This appears to be riding the [Solid Cache](https://dev.37signals.com/solid-cache/) idea that DHH has started espousing. At the core of this idea is that SSD's are sufficiently fast for caching. Sure, this may work for 37signals, but that is because they manage their own hardware. That is the exception and not the rule. And, per [this discussion two weeks ago](https://news.ycombinator.com/item?id=39443679). SSD's aren't as fast for most of us that leverage "the cloud".Sure, you can do it, but why? I am all for removing complexities in my infrastructure. That said, Memcached and/or Redis are both rock solid and dead simple.
This just seems to be a waist of time 99.999% of use cases.
wlll|2 years ago
Re. Solid cache they effectively answered this in the post. The cost is less meaning they can cache more so p95 response time goes down. If you're not constrained my money you can just buy a bigger memcached or Redis of course.
If you're talking about moving things to Postgres /in general/, then cost and/or complexity are compelling reasons to do so. Small engineering teams, small budgets, simplifying and reducing cost can really help. Obviously it's not suitable for everyone but it's nice to have the option.
koliber|2 years ago
> On Basecamp, compared to our old Redis cache, reads are now about 40% slower. But the cache is 6 times larger, and running on storage that’s 80% cheaper.

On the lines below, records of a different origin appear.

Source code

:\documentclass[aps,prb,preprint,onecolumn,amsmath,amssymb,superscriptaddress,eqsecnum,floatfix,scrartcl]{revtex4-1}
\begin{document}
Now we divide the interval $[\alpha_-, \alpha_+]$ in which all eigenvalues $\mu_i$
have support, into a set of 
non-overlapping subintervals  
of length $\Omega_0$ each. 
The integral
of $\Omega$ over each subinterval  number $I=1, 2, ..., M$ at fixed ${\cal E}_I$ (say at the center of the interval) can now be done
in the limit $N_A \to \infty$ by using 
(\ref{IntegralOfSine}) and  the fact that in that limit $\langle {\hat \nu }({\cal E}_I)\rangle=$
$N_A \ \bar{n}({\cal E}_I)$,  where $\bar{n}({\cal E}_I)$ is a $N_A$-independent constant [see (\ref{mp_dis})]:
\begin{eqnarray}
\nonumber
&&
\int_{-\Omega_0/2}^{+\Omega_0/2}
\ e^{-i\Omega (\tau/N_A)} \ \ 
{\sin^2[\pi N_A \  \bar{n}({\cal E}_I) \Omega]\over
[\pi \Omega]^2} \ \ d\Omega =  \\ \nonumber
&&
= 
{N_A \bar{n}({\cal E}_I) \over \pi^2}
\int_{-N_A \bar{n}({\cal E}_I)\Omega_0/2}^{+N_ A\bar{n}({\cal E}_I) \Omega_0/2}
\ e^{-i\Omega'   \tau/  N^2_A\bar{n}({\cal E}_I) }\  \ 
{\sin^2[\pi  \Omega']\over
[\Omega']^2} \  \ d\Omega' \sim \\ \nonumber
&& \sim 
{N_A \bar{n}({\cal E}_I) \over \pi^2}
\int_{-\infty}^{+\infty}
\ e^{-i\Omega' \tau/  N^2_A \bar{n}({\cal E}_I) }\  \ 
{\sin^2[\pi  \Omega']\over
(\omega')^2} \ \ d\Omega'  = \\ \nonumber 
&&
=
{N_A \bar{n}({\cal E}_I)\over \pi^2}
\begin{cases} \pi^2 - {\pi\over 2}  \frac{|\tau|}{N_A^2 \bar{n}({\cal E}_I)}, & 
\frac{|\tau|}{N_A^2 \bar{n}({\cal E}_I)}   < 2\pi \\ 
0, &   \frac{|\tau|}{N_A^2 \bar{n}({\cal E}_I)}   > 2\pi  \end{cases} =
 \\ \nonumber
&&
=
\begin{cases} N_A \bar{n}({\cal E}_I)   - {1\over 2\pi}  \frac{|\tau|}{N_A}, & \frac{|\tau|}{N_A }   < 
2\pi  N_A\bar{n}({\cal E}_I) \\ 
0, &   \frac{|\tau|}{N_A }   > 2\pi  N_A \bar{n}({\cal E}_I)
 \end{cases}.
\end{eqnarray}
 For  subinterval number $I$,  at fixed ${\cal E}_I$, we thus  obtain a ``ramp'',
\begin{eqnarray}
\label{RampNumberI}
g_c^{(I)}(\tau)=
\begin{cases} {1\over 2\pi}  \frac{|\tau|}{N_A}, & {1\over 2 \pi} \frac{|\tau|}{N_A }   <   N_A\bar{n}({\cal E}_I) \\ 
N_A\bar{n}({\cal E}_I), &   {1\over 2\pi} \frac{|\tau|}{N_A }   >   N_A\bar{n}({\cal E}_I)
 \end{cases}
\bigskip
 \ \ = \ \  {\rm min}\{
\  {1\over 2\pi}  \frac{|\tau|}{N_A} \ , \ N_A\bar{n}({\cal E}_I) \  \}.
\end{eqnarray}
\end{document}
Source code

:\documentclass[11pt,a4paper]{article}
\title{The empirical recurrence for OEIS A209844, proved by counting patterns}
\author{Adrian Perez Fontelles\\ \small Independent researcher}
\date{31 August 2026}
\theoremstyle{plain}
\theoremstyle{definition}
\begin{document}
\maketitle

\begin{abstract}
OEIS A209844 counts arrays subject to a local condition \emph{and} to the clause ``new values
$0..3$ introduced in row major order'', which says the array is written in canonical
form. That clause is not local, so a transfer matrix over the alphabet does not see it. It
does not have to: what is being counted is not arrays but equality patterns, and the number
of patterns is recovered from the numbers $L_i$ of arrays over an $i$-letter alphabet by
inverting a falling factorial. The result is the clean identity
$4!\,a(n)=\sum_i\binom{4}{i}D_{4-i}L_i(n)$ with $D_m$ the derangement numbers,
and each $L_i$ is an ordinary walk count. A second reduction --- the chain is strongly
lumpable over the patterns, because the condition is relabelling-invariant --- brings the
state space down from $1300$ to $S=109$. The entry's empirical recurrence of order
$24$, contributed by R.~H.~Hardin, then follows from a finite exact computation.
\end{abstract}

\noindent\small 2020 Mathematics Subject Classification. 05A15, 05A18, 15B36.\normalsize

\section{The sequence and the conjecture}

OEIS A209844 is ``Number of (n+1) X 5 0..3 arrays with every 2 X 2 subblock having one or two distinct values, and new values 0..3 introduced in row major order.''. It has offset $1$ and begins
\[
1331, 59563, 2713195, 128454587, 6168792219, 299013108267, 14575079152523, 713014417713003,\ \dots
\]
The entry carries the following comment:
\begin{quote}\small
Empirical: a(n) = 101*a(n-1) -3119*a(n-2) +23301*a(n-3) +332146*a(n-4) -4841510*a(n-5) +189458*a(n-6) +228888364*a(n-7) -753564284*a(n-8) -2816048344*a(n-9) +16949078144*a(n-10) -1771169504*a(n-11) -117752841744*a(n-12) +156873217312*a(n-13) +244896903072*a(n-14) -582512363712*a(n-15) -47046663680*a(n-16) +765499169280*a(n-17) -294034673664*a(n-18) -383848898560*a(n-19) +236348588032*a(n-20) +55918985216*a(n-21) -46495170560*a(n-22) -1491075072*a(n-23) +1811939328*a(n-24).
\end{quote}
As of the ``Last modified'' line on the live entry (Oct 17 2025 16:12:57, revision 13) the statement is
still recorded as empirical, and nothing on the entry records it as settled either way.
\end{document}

It seems that their caching needs don't require the speed that Redis provides. Instead, they can get an overall performance improvement in their application if they cache more things -- that's why they want a bigger cache.
Based on this, it seems that Redis was too fast and too expensive. Being self-aware of your needs is key. This way, BaseCamp could tailor a solution that suits their needs.
You don't always need the fastest, the biggest, the most scalable, or the cheapest. If you know the thresholds, you can come up with a better tradeoff.